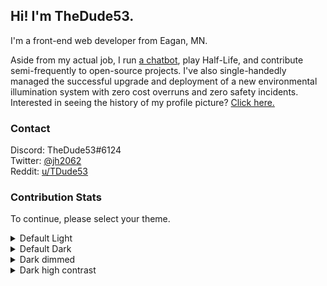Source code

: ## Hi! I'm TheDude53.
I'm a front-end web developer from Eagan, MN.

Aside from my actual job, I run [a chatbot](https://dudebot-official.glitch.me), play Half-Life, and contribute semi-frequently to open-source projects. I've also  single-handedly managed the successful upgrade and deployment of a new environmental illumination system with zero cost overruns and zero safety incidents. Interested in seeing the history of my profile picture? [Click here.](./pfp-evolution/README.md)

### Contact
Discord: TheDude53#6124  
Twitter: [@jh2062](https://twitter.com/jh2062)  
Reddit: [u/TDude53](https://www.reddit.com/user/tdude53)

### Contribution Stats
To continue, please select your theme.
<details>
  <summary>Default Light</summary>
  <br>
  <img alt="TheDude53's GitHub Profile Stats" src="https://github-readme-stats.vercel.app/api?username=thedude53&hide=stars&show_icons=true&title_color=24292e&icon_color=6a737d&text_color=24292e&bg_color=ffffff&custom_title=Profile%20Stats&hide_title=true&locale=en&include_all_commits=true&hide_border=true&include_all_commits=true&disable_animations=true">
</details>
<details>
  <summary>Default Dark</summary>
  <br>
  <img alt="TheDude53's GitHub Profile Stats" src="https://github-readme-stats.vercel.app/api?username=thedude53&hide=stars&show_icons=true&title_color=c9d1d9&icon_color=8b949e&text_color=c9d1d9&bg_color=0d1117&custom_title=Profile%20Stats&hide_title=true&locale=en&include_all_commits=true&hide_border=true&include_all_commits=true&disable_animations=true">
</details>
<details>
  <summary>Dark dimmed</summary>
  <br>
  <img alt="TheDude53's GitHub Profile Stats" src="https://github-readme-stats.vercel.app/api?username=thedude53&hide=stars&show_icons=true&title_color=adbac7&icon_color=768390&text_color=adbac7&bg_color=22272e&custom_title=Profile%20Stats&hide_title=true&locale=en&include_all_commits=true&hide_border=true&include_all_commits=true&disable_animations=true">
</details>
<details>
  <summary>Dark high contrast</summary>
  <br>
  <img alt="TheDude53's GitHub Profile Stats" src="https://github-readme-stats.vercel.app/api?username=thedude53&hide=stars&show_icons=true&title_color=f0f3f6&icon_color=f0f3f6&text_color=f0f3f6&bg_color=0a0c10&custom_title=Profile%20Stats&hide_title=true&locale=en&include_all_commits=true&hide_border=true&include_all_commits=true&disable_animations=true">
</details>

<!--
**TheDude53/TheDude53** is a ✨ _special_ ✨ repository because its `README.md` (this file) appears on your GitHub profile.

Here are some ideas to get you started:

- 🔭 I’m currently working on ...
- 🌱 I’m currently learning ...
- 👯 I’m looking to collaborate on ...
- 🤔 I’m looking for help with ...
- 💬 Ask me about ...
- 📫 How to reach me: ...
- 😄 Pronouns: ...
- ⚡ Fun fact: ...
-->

==

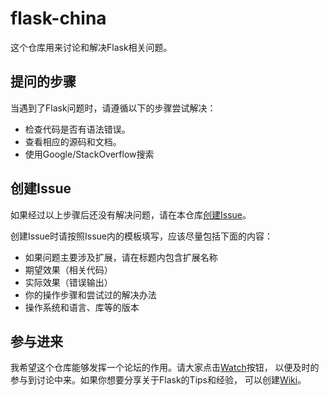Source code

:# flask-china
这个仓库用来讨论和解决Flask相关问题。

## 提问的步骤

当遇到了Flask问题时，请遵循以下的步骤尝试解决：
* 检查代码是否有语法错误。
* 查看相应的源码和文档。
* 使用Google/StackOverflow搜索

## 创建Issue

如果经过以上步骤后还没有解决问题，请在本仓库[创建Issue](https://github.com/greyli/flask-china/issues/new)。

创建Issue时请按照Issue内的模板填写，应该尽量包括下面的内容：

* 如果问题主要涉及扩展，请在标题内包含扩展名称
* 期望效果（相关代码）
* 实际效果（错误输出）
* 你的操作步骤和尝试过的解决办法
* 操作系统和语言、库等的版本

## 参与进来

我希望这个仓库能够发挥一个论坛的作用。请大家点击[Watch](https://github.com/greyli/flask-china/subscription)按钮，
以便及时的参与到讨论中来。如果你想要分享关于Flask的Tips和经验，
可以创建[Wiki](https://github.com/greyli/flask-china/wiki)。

▶ _What is being asked_:
Gather from the data above every line with the string "looking".

▶ _Written solution_:
- 👯 I’m looking to collaborate on ...
- 🤔 I’m looking for help with ...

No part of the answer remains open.